UNITED STATES
SECURITIES AND EXCHANGE COMMISSION
Washington, D.C. 20549



FORM 8-K



CURRENT REPORT

Pursuant to Section 13 or 15(d) of the
Securities Exchange Act of 1934

Date of Report (Date of earliest event reported): October 6, 2022



SCIPLAY CORPORATION
(Exact name of registrant as specified in its charter) 



Nevada
001-38889
83-2692460
(State or other jurisdiction
(Commission
(IRS Employer
 of incorporation)
File Number)
Identification No.)
  
6601 Bermuda Road, Las Vegas, NV 89119
(Address of registrant’s principal executive office)
 
(702) 897-7150
(Registrant’s telephone number, including area code)



Check the appropriate box below if the Form 8-K filing is intended to simultaneously satisfy the filing obligation of the registrant under any of the following provisions:


Written communications pursuant to Rule 425 under the Securities Act (17 CFR 230.425)
   

Soliciting material pursuant to Rule 14a-12 under the Exchange Act (17 CFR 240.14a-12)
   

Pre-commencement communications pursuant to Rule 14d-2(b) under the Exchange Act (17 CFR 240.14d-2(b))
   

Pre-commencement communications pursuant to Rule 13e-4(c) under the Exchange Act (17 CFR 240.13e-4(c))

Securities registered pursuant to Section 12(b) of the Exchange Act:

Title of each class
Trading symbol(s)
Name of each exchange on which registered
Class A common stock, par value $.001 per share
SCPL
The NASDAQ Stock Market

Indicate by check mark whether the registrant is an emerging growth company as defined in Rule 405 of the Securities Act of 1933 (§230.405 of this chapter) or Rule 12b-2 of the Securities Exchange Act of 1934 (§240.12b-2 of this chapter).

          Emerging growth company         

         If an emerging growth company, indicate by check mark if the registrant has elected not to use the extended transition period for complying with any new or revised financial accounting standards provided pursuant to Section 13(a) of the Exchange Act.




Item 5.02.  Departure of Directors or Certain Officers; Election of Directors; Appointment of Certain Officers; Compensatory Arrangements of Certain Officers.

Succession of Chief Financial Officer

On October 13, 2022, SciPlay Corporation (the “Company”) announced that James Bombassei, age 59, will succeed Daniel O’Quinn as Chief Financial Officer and Secretary of the Company, effective December 1, 2022 (the “Transition”).
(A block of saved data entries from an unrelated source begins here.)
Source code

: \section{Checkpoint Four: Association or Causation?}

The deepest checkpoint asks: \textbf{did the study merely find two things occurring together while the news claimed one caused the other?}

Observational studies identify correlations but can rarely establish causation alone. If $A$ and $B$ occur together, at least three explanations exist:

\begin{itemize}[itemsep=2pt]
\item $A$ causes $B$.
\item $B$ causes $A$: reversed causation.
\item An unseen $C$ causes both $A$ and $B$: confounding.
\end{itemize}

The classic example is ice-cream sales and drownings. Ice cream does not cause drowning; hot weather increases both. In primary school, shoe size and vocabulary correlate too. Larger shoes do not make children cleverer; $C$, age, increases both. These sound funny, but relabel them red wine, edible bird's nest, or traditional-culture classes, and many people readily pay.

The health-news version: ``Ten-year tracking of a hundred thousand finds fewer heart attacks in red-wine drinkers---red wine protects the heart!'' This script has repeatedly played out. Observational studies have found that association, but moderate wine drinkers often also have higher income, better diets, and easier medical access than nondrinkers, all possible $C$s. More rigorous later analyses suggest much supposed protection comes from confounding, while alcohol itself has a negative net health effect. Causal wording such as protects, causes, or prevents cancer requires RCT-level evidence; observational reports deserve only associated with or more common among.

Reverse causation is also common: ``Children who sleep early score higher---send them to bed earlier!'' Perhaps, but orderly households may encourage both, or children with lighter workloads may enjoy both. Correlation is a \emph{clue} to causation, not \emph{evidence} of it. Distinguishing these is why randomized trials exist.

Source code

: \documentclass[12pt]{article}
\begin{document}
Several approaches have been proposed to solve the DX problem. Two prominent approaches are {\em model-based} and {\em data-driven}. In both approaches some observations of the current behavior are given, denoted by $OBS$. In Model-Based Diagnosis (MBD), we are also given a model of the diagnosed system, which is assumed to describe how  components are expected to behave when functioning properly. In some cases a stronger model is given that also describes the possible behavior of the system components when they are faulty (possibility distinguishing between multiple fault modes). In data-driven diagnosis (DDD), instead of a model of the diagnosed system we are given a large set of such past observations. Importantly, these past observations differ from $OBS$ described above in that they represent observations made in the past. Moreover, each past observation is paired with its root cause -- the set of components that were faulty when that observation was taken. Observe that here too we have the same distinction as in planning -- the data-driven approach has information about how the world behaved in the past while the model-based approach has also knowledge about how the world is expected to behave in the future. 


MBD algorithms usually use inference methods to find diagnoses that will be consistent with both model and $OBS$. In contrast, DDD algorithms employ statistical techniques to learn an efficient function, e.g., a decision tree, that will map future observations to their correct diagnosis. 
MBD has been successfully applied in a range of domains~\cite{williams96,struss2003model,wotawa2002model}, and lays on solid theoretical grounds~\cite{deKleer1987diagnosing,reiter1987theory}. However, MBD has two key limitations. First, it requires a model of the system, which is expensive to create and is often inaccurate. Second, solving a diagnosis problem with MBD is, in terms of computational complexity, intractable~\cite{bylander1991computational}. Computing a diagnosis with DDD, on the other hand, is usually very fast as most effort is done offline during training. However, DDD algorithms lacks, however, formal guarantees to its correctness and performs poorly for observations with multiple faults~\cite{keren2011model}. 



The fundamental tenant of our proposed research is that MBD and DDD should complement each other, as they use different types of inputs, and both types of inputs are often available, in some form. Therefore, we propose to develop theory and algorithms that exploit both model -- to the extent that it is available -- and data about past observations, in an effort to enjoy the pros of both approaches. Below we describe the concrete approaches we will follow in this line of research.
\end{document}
Mr. O’Quinn will remain with the Company and will serve as Vice President, Finance.

Mr. Bombassei has served as Senior Vice President of Investor Relations at Light & Wonder, Inc. (“Light & Wonder”) since December 2020. Prior to joining Light & Wonder, Mr. Bombassei held multiple senior positions during his over 20-year tenure at global media and entertainment company Paramount Global, including Senior Vice President, Treasurer & Investor Relations. Mr. Bombassei began his career in Ernst & Young, LLP’s Audit practice and is a former CPA in the State of New York. Mr. Bombassei holds an MBA in Finance from New York University and a bachelor’s degree in Business and Economics from Lehigh University.

Employment Agreement with Mr. Bombassei

In connection with the Transition, the Company will enter into an employment agreement with Mr. Bombassei (the “Employment Agreement”), with a term beginning on December 1, 2022 and ending on November 30, 2025 (the “Term”), subject to automatic one-year extensions, and will provide that Mr. Bombassei will receive: (1) an annual base salary of $450,000; (2) an annual target bonus opportunity of 75% of his base salary; and (3) eligibility for annual equity awards with an aggregate grant date fair value of approximately 75% of his base salary.

The Employment Agreement will provide that, in the event of Mr. Bombassei’s termination of employment by the Company without “cause” or due to the expiration of the Term or by Mr. Bombassei for “good reason”, Mr. Bombassei will generally receive: (i) a pro rata bonus for the year of termination; (ii) cash severance equal to his base salary; and (iii) up to 12 months of continued COBRA coverage at the Company’s expense. The Employment Agreement will provide that Mr. Bombassei will be eligible to participate in the Company’s Senior Executive Incentive Plan beginning in 2023 and contain, among other things, a “best net cutback” provision in the event any payments or benefits to Mr. Bombassei would be subject to the excise tax imposed by Section 4999 of the Internal Revenue Code of 1986, as amended, and restrictive covenants regarding non-competition, non-solicitation, non-disparagement and confidentiality.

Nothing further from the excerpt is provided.